Retroactive budget cuts for charities
The mindset required to exist in this world is baffling. The cuts made to disability charities are leading to service cutbacks and job losses. Sunbeam House has been told it is losing €190k from its budget, just like that. The charity, which provides services to adults with intellectual disabilities, is having to cut back on transport to try and keep their direct services in operation. This will make life more difficult for the families of the individuals who make use of the charity, and it may well see people cut off from attending at all.
St Michael’s House was told in August that its budget cuts were actually retroactive to 1 July, so that by the time they found out they had already been spending the budgeted for monies. That’s government efficiency in a nutshell: we won’t even do you the courtesy of having our budgets together in time for you to plan. Retroactive budget cuts means deeper service cutbacks to make up for the money already spent.
The arrogance and the malice required to inflict this on a charity by a bunch of bureaucrats well-protected by their unions is staggering.

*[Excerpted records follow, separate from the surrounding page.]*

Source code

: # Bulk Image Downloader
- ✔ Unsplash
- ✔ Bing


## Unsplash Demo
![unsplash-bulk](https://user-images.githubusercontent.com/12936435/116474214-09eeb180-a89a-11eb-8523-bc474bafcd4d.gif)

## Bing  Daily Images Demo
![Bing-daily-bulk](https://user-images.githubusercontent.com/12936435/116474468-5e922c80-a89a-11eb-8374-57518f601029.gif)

Charities have no choice but to live within their means
Charities like these and others are soldiering on. They have no choice but to adapt, improvise and overcome. St Michael’s House is trying to put its latest €1m in cuts into action on an individual basis, using triage to make the difficult choices for each client individually. They are living within their means because they have to.
They are, in other words, doing what the government itself cannot seem to bring itself to. Bear in mind that government spending overall this year is down about 2 per cent versus where it was in 2007. Of course, spending areas have changed drastically. But rather than perform triage and sit down in front of families and individuals on a more triaged basis, as it forces charities to do, government sends in swinging cuts designed to allow them to avoid making the really politically sensitive cuts.
1,500 unnecessary HSE bureaucratic posts
Brendan Howlin was on Pat Kenny’s first new show last Monday, and said that the government has identified at least 1,500 unnecessary bureaucratic posts in the HSE, which has been delivering the budget cuts to charities. I didn’t see him saying that they were going to immediately sit down with these 1,500 people and tell them about the difficult choice – back-dated to 1 July by the way – to terminate their apparently redundant position.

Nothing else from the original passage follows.